Rabbi Geller described for me the final part of the observance with the Torah scrolls.
“Our many scrolls, 15 or more, were returned to the ark. One remained in the synagogue itself. We carefully unrolled that Torah around the synagogue giving everyone present a chance to hold the Torah itself and listen as the words of Deuteronomy and of Bereshit were intoned by the ba’al koreh, Torah reader.” Geller pointed out that after the reading, the Torah scroll was rolled up and put back in the ark.
“Then, in the sanctuary, Israeli-style dancing began in earnest. The children formed two lines and sang with enthusiasm as they danced to Yesh Lanu Tayish.”
Annually, we can observe the growing participation of women in the hakafot. A few years ago, the Haaretz newspaper wrote about the exciting singing and dancing on Simhat Torah at the Yedidya synagogue in Jerusalem. Rabbi Jill Jacobs and Rabbi Jill Hammer explained the meaning of this celebration of Simhat Torah for women.

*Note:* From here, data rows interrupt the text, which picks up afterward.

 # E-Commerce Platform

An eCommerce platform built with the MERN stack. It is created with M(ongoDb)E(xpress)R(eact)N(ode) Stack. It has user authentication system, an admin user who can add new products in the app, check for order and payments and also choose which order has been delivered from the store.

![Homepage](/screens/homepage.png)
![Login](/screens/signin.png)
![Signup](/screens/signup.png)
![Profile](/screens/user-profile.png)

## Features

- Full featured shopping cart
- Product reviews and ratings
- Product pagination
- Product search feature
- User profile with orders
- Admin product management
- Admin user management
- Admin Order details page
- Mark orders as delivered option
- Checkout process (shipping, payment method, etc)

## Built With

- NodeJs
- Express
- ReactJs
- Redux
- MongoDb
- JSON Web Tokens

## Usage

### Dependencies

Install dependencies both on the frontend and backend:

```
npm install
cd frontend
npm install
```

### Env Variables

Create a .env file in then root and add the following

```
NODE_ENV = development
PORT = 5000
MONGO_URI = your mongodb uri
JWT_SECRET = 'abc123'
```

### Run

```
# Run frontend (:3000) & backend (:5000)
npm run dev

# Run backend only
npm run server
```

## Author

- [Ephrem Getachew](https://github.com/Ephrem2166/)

“The image of ‘dancing in the face of darkness,’ as Jewish women became liberated on Simhat Torah meant much to us because in our synagogues we burst into the chilling fall night air dancing with the Sifrei Torah. As we danced, we were fortified with strength and energy for the challenges ahead.”
In her Guide to Simhat Torah, Rabbi Jill Hammer wrote, “I have never in my adult life missed Simhat Torah. I have danced with the Torah in student chapels, in formal synagogues, in the seminaries and in the streets of Boston and New York.”

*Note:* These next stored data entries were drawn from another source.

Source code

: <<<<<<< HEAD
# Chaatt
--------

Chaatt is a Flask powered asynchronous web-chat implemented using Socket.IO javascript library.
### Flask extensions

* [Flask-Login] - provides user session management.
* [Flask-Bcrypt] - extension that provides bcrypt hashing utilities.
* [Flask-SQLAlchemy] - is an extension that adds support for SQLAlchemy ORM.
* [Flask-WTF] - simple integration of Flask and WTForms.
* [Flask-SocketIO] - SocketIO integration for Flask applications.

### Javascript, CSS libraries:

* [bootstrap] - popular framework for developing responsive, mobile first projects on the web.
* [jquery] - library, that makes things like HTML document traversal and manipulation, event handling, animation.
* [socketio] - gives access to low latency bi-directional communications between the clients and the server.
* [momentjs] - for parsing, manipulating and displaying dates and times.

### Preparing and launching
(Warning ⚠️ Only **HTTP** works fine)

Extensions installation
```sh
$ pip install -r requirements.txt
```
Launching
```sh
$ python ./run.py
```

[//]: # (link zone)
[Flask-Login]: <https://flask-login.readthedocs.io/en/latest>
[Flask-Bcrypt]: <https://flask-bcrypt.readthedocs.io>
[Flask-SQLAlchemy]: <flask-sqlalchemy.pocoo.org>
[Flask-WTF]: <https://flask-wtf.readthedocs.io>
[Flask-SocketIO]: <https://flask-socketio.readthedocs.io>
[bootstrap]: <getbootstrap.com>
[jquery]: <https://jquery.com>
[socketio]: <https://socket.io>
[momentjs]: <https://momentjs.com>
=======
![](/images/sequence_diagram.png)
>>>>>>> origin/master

Then she stressed how important the holiday has been to her.
“To join a dance circle, I have run down 40 or more steps. I have crept through crowds to make sure I could dance. Simhat Torah is the holiday I look to all year, not only because of its celebration of joy and music, but because it’s a celebration of God as a change maker.
“For me Simhat Torah celebrates the possibility of rereading the Torah in a new light.”